Technically, such an agreement in bankruptcy law is made between the debtor or the person who filed the bankruptcy, and the creditor who was owed money prior to the bankruptcy filing. That agreement “waives” the discharge of the debt that would occur at the end of the case if nothing were done.
In english…debtors owe creditors money for things like cars and houses. Those creditors maintain a security interest in the home or car to protect them should the debtor not pay.
If the debtor fails to pay for the home or car, the creditor will repo or foreclose to try and recoup the loss, and then maybe, especially where cars are concerned sue the debtor for any remaining balance owed.

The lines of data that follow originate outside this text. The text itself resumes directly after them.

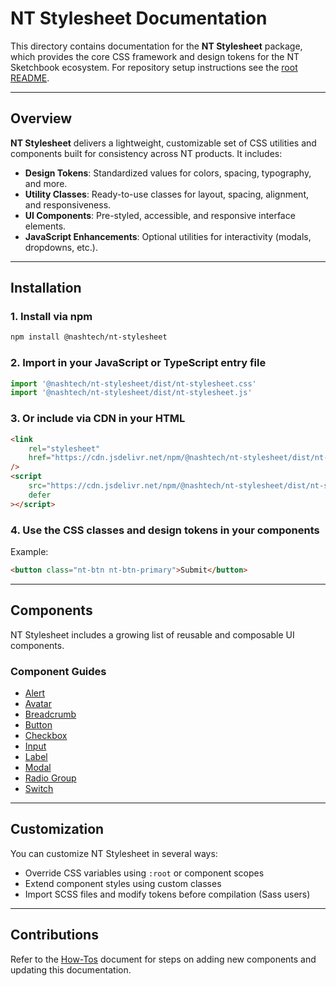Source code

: # NT Stylesheet Documentation

This directory contains documentation for the **NT Stylesheet** package, which provides the core CSS framework and design tokens for the NT Sketchbook ecosystem. For repository setup instructions see the [root README](../../README.md).

---

## Overview

**NT Stylesheet** delivers a lightweight, customizable set of CSS utilities and components built for consistency across NT products. It includes:

-   **Design Tokens**: Standardized values for colors, spacing, typography, and more.
-   **Utility Classes**: Ready-to-use classes for layout, spacing, alignment, and responsiveness.
-   **UI Components**: Pre-styled, accessible, and responsive interface elements.
-   **JavaScript Enhancements**: Optional utilities for interactivity (modals, dropdowns, etc.).

---

## Installation

### 1. Install via npm

```bash
npm install @nashtech/nt-stylesheet
```

### 2. Import in your JavaScript or TypeScript entry file

```javascript
import '@nashtech/nt-stylesheet/dist/nt-stylesheet.css'
import '@nashtech/nt-stylesheet/dist/nt-stylesheet.js'
```

### 3. Or include via CDN in your HTML

```html
<link
    rel="stylesheet"
    href="https://cdn.jsdelivr.net/npm/@nashtech/nt-stylesheet/dist/nt-stylesheet.css"
/>
<script
    src="https://cdn.jsdelivr.net/npm/@nashtech/nt-stylesheet/dist/nt-stylesheet.js"
    defer
></script>
```

### 4. Use the CSS classes and design tokens in your components

Example:

```html
<button class="nt-btn nt-btn-primary">Submit</button>
```

---

## Components

NT Stylesheet includes a growing list of reusable and composable UI components.

### Component Guides

- [Alert](alert.md)
- [Avatar](avatar.md)
- [Breadcrumb](breadcrumb.md)
- [Button](button.md)
- [Checkbox](checkbox.md)
- [Input](input.md)
- [Label](label.md)
- [Modal](modal.md)
- [Radio Group](radio-group.md)
- [Switch](switch.md)

---

## Customization

You can customize NT Stylesheet in several ways:

-   Override CSS variables using `:root` or component scopes
-   Extend component styles using custom classes
-   Import SCSS files and modify tokens before compilation (Sass users)

---

## Contributions

Refer to the [How-Tos](../../HOWTOS.md) document for steps on adding new components and updating this documentation.
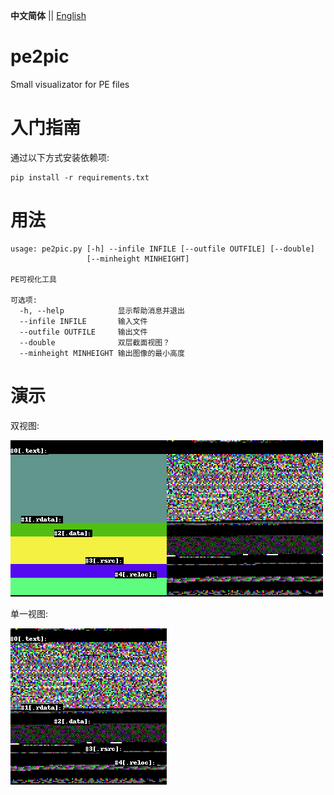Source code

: __中文简体__ || [English](./README.md) 
# pe2pic
Small visualizator for PE files

# 入门指南
通过以下方式安装依赖项:

```console
pip install -r requirements.txt
```

# 用法

```
usage: pe2pic.py [-h] --infile INFILE [--outfile OUTFILE] [--double]
                 [--minheight MINHEIGHT]

PE可视化工具

可选项:
  -h, --help            显示帮助消息并退出
  --infile INFILE       输入文件
  --outfile OUTFILE     输出文件
  --double              双层截面视图？
  --minheight MINHEIGHT 输出图像的最小高度

```

# 演示

双视图:

![](img/demo2.png)

单一视图:

![](img/demo1.png)
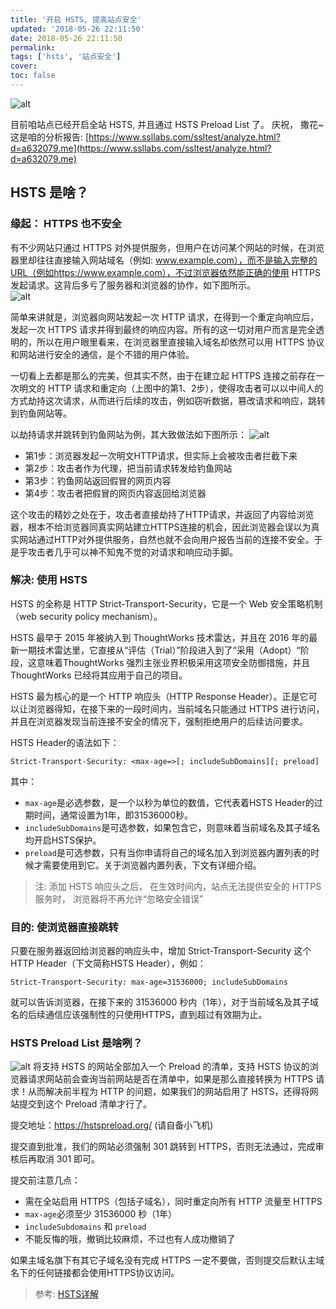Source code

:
 ```yaml
---
title: '开启 HSTS, 提高站点安全'
updated: '2018-05-26 22:11:50'
date: 2018-05-26 22:11:50
permalink:
tags: ['hsts', '站点安全']
cover:
toc: false
---
```

![alt](https://imgcdn.a632079.me/uploads/2018/05/TIM截图20180526221658.png)

目前咱站点已经开启全站 HSTS, 并且通过 HSTS Preload List 了。 庆祝， 撒花~
这是咱的分析报告: [https://www.ssllabs.com/ssltest/analyze.html?d=a632079.me](https://www.ssllabs.com/ssltest/analyze.html?d=a632079.me)

## HSTS 是啥？
### 缘起： HTTPS 也不安全
有不少网站只通过 HTTPS 对外提供服务，但用户在访问某个网站的时候，在浏览器里却往往直接输入网站域名（例如: www.example.com），而不是输入完整的URL（例如https://www.example.com），不过浏览器依然能正确的使用 HTTPS 发起请求。这背后多亏了服务器和浏览器的协作，如下图所示。  
![alt](https://imgcdn.a632079.me/uploads/2018/05/1968_bc295c8a2cd2e261.png)  

简单来讲就是，浏览器向网站发起一次 HTTP 请求，在得到一个重定向响应后，发起一次 HTTPS 请求并得到最终的响应内容。所有的这一切对用户而言是完全透明的，所以在用户眼里看来，在浏览器里直接输入域名却依然可以用 HTTPS 协议和网站进行安全的通信，是个不错的用户体验。

一切看上去都是那么的完美，但其实不然，由于在建立起 HTTPS 连接之前存在一次明文的 HTTP 请求和重定向（上图中的第1、2步），使得攻击者可以以中间人的方式劫持这次请求，从而进行后续的攻击，例如窃听数据，篡改请求和响应，跳转到钓鱼网站等。

以劫持请求并跳转到钓鱼网站为例，其大致做法如下图所示：
![alt](https://imgcdn.a632079.me/uploads/2018/05/1968_14a5083632ed267a.png)

* 第1步：浏览器发起一次明文HTTP请求，但实际上会被攻击者拦截下来
* 第2步：攻击者作为代理，把当前请求转发给钓鱼网站
* 第3步：钓鱼网站返回假冒的网页内容
* 第4步：攻击者把假冒的网页内容返回给浏览器

这个攻击的精妙之处在于，攻击者直接劫持了HTTP请求，并返回了内容给浏览器，根本不给浏览器同真实网站建立HTTPS连接的机会，因此浏览器会误以为真实网站通过HTTP对外提供服务，自然也就不会向用户报告当前的连接不安全。于是乎攻击者几乎可以神不知鬼不觉的对请求和响应动手脚。

### 解决: 使用 HSTS
HSTS 的全称是 HTTP Strict-Transport-Security，它是一个 Web 安全策略机制（web security policy mechanism）。

HSTS 最早于 2015 年被纳入到 ThoughtWorks 技术雷达，并且在 2016 年的最新一期技术雷达里，它直接从“评估（Trial）”阶段进入到了“采用（Adopt）“阶段，这意味着ThoughtWorks 强烈主张业界积极采用这项安全防御措施，并且 ThoughtWorks 已经将其应用于自己的项目。

HSTS 最为核心的是一个 HTTP 响应头（HTTP Response Header）。正是它可以让浏览器得知，在接下来的一段时间内，当前域名只能通过 HTTPS 进行访问，并且在浏览器发现当前连接不安全的情况下，强制拒绝用户的后续访问要求。

HSTS Header的语法如下：
```
Strict-Transport-Security: <max-age=>[; includeSubDomains][; preload]
```
其中：
* `max-age`是必选参数，是一个以秒为单位的数值，它代表着HSTS Header的过期时间，通常设置为1年，即31536000秒。
* `includeSubDomains`是可选参数，如果包含它，则意味着当前域名及其子域名均开启HSTS保护。
* `preload`是可选参数，只有当你申请将自己的域名加入到浏览器内置列表的时候才需要使用到它。关于浏览器内置列表，下文有详细介绍。

> 注: 添加 HSTS 响应头之后， 在生效时间内，站点无法提供安全的 HTTPS 服务时， 浏览器将不再允许“忽略安全错误”

### 目的: 使浏览器直接跳转
只要在服务器返回给浏览器的响应头中，增加 Strict-Transport-Security 这个 HTTP Header（下文简称HSTS Header），例如：
```
Strict-Transport-Security: max-age=31536000; includeSubDomains
```
就可以告诉浏览器，在接下来的 31536000 秒内（1年），对于当前域名及其子域名的后续通信应该强制性的只使用HTTPS，直到超过有效期为止。

### HSTS Preload List 是啥咧？
![alt](https://imgcdn.a632079.me/uploads/2018/05/TIM截图20180526223148.png)
将支持 HSTS 的网站全部加入一个 Preload 的清单，支持 HSTS 协议的浏览器请求网站前会查询当前网站是否在清单中，如果是那么直接转换为 HTTPS 请求！从而解决前半程为 HTTP 的问题，如果我们的网站启用了 HSTS，还得将网站提交到这个 Preload 清单才行了。

提交地址：https://hstspreload.org/  (请自备小飞机)

提交直到批准，我们的网站必须强制 301 跳转到 HTTPS，否则无法通过，完成审核后再取消 301 即可。

提交前注意几点：
* 需在全站启用 HTTPS（包括子域名），同时重定向所有 HTTP 流量至 HTTPS
* `max-age`必须至少 31536000 秒（1年）
* `includeSubdomains` 和 `preload`
* 不能反悔的哦，撤销比较麻烦，不过也有人成功撤销了

如果主域名旗下有其它子域名没有完成 HTTPS 一定不要做，否则提交后默认主域名下的任何链接都会使用HTTPS协议访问。

> 参考: [HSTS详解](https://www.jianshu.com/p/caa80c7ad45c)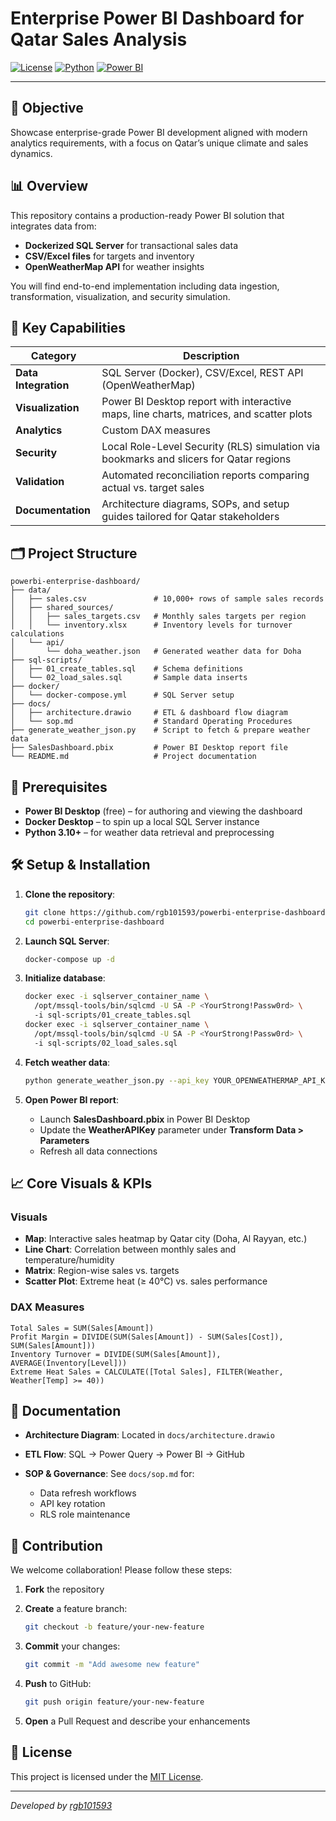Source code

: # Enterprise Power BI Dashboard for Qatar Sales Analysis

[![License](https://img.shields.io/badge/license-MIT-blue.svg)](LICENSE) [![Python](https://img.shields.io/badge/python-3.10%2B-green)](https://www.python.org/) [![Power BI](https://img.shields.io/badge/Power%20BI-Report-yellow)](https://powerbi.microsoft.com/)

---

## 🚀 Objective

Showcase enterprise-grade Power BI development aligned with modern analytics requirements, with a focus on Qatar’s unique climate and sales dynamics.

## 📊 Overview

This repository contains a production-ready Power BI solution that integrates data from:

* **Dockerized SQL Server** for transactional sales data
* **CSV/Excel files** for targets and inventory
* **OpenWeatherMap API** for weather insights

You will find end-to-end implementation including data ingestion, transformation, visualization, and security simulation.

## 🎯 Key Capabilities

| Category             | Description                                                                              |
| -------------------- | ---------------------------------------------------------------------------------------- |
| **Data Integration** | SQL Server (Docker), CSV/Excel, REST API (OpenWeatherMap)                                |
| **Visualization**    | Power BI Desktop report with interactive maps, line charts, matrices, and scatter plots  |
| **Analytics**        | Custom DAX measures |
| **Security**         | Local Role-Level Security (RLS) simulation via bookmarks and slicers for Qatar regions   |
| **Validation**       | Automated reconciliation reports comparing actual vs. target sales                       |
| **Documentation**    | Architecture diagrams, SOPs, and setup guides tailored for Qatar stakeholders            |

## 🗂️ Project Structure

```
powerbi-enterprise-dashboard/
├── data/
│   ├── sales.csv               # 10,000+ rows of sample sales records
│   ├── shared_sources/
│   │   ├── sales_targets.csv   # Monthly sales targets per region
│   │   └── inventory.xlsx      # Inventory levels for turnover calculations
│   └── api/
│       └── doha_weather.json   # Generated weather data for Doha
├── sql-scripts/
│   ├── 01_create_tables.sql    # Schema definitions
│   └── 02_load_sales.sql       # Sample data inserts
├── docker/
│   └── docker-compose.yml      # SQL Server setup
├── docs/
│   ├── architecture.drawio     # ETL & dashboard flow diagram
│   └── sop.md                  # Standard Operating Procedures
├── generate_weather_json.py    # Script to fetch & prepare weather data
├── SalesDashboard.pbix         # Power BI Desktop report file
└── README.md                   # Project documentation
```

## 🔧 Prerequisites

* **Power BI Desktop** (free) – for authoring and viewing the dashboard
* **Docker Desktop** – to spin up a local SQL Server instance
* **Python 3.10+** – for weather data retrieval and preprocessing

## 🛠️ Setup & Installation

1. **Clone the repository**:

   ```bash
   git clone https://github.com/rgb101593/powerbi-enterprise-dashboard.git
   cd powerbi-enterprise-dashboard
   ```

2. **Launch SQL Server**:

   ```bash
   docker-compose up -d
   ```

3. **Initialize database**:

   ```bash
   docker exec -i sqlserver_container_name \  
     /opt/mssql-tools/bin/sqlcmd -U SA -P <YourStrong!Passw0rd> \  
     -i sql-scripts/01_create_tables.sql
   docker exec -i sqlserver_container_name \  
     /opt/mssql-tools/bin/sqlcmd -U SA -P <YourStrong!Passw0rd> \  
     -i sql-scripts/02_load_sales.sql
   ```

4. **Fetch weather data**:

   ```bash
   python generate_weather_json.py --api_key YOUR_OPENWEATHERMAP_API_KEY
   ```

5. **Open Power BI report**:

   * Launch **SalesDashboard.pbix** in Power BI Desktop
   * Update the **WeatherAPIKey** parameter under **Transform Data > Parameters**
   * Refresh all data connections

## 📈 Core Visuals & KPIs

### Visuals

* **Map**: Interactive sales heatmap by Qatar city (Doha, Al Rayyan, etc.)
* **Line Chart**: Correlation between monthly sales and temperature/humidity
* **Matrix**: Region-wise sales vs. targets
* **Scatter Plot**: Extreme heat (≥ 40°C) vs. sales performance

### DAX Measures

```DAX
Total Sales = SUM(Sales[Amount])
Profit Margin = DIVIDE(SUM(Sales[Amount]) - SUM(Sales[Cost]), SUM(Sales[Amount]))
Inventory Turnover = DIVIDE(SUM(Sales[Amount]), AVERAGE(Inventory[Level]))
Extreme Heat Sales = CALCULATE([Total Sales], FILTER(Weather, Weather[Temp] >= 40))
```

## 📝 Documentation

* **Architecture Diagram**: Located in `docs/architecture.drawio`
* **ETL Flow**: SQL → Power Query → Power BI → GitHub
* **SOP & Governance**: See `docs/sop.md` for:

  * Data refresh workflows
  * API key rotation
  * RLS role maintenance

## 🤝 Contribution

We welcome collaboration! Please follow these steps:

1. **Fork** the repository
2. **Create** a feature branch:

   ```bash
   git checkout -b feature/your-new-feature
   ```
3. **Commit** your changes:

   ```bash
   git commit -m "Add awesome new feature"
   ```
4. **Push** to GitHub:

   ```bash
   git push origin feature/your-new-feature
   ```
5. **Open** a Pull Request and describe your enhancements

## 📄 License

This project is licensed under the [MIT License](LICENSE).

---

*Developed  by [rgb101593](https://github.com/rgb101593)*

When a bankruptcy is filed by the debtor, that obligation to pay on the particular debt will be discharged or wiped away should the case reach a successful conclusion.
What happens if the debtor gets the discharge of the debt and the creditor with the security interest is not being paid?
The creditor will eventually take the asset that was previously acting as security anyway, but the debtor will be free from ever paying the debt back.
The problem? The debtor doesn’t want to lose the asset.
He or she simply wants to pay as they were, and keep the house and the car.
Prior to 2005, most Courts allowed for the debtor to simply continue to make the house and car payment directly to the lender, and NOT sign a reaffirmation agreement in Bankruptcy. Most of the time, the lender simply accepted the payments and continued as if nothing had happened.
BUT something had, because no reaffirmation agreement was signed, the debtor got the best of both worlds. He or she kept the asset, continued making payments on it, but the obligation to pay was gone.
This meant that if sometime after the bankruptcy was over, the debtor didn’t want the car anymore, it would be surrendered and the lender could never sue the debtor for the deficiency balance that may be owing.
Of course, lenders have never been happy about this arrangement.
In 2005, bankruptcy law was changed. It changed in relation to reaffrmation agreements in that it appeared to the debtor to choose at the outset of the case to reaffirm the debt related to a house or car, risking debt after the case was over if the asset was eventually surrendered or lost. The debtor could also choose to surrender, or “pay” i.e. one lump sum, for the asset as well.
Despite this many continued to simply “retain and pay” as described above. This situation i.e. the attempt to figure out what the law really required in relation to home and car loans, has been the subject of some fighting and much speculation throughout the country.